Well, I've neve tried Bee-o-pac but I personally plan to pass on that option.

I like the Ross Rounds and will do them again this year. However, you need more equipment for RR than for CC. (IE special frames.. rings, etc.) I like the way they look and they sold better for me this year than my cut comb trays last year.
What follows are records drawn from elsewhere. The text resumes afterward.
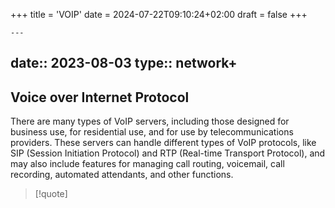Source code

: +++
title = 'VOIP'
date = 2024-07-22T09:10:24+02:00
draft = false
+++

    ---
date:: 2023-08-03
type:: network+
---
##  Voice over Internet Protocol
There are many types of VoIP servers, including those designed for business use, for residential use, and for use by telecommunications providers. These servers can handle different types of VoIP protocols, like SIP (Session Initiation Protocol) and RTP (Real-time Transport Protocol), and may also include features for managing call routing, voicemail, call recording, automated attendants, and other functions.

>[!quote]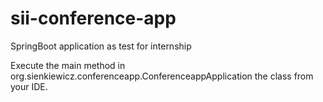 # sii-conference-app
SpringBoot application as test for internship

Execute the main method in org.sienkiewicz.conferenceapp.ConferenceappApplication the class from your IDE.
I also do Cut Comb but sell it as Chunk honey in jars with liquid honey around it. That is actually my best seller as far as comb honey goes.

best of luck!


----------



## JohnK and Sheri (Nov 28, 2004)

I would pass on the bee-pac also. I put some together a couple years ago and they are really flimsy. The bees never looked at them.
I too do both RR and cut comb and like the RRs best. There is a little more work up front but they are a breeze to make market ready once the bees do their thing. The cut comb is easy to put on the bees but it is messy and needs more preparation for customers, unless, like Dan you just put it into chunk honey jars.
The bees seem to draw the RR out better.
Sheri


----------



## [email protected] (Aug 1, 2004)

JohnK and Sheri said:


> I would pass on the bee-pac also. I put some together a couple years ago and they are really flimsy. The bees never looked at them.
> I too do both RR and cut comb and like the RRs best. There is a little more work up front but they are a breeze to make market ready once the bees do their thing. The cut comb is easy to put on the bees but it is messy and needs more preparation for customers, unless, like Dan you just put it into chunk honey jars.
> The bees seem to draw the RR out better.
> Sheri


And if you buy a Ross Rounds complete super between now and May 31, there is an $8 rebate on every super...but some restrictions apply. Send me a PM for such restrictions, or ask your dealer.


----------



## JC (Jun 3, 2006)

#1 Ross Rounds go directly from my colonies into my freezer.
#2 Cut Comb is messy, but I will still produce some for home consumption. I do not plan to use any foundation.


----------



## beegee (Jun 3, 2003)

I have a couple of cases of Bee-O-Pacs that i neve used. The bees just didn't like them, but the hive beetles do.


----------



## BULLSEYE BILL (Oct 2, 2002)

Have you considered Drapers DSB comb honey unit? The little mini frames produce a nice 4 1/2" comb that can be cut out leaving a 1/4" imprint in the frame for reuse, and the comb comes out without having to drain. Just plop it into a cut honey clam shell and label it. 

They are all I use for comb honey now.


----------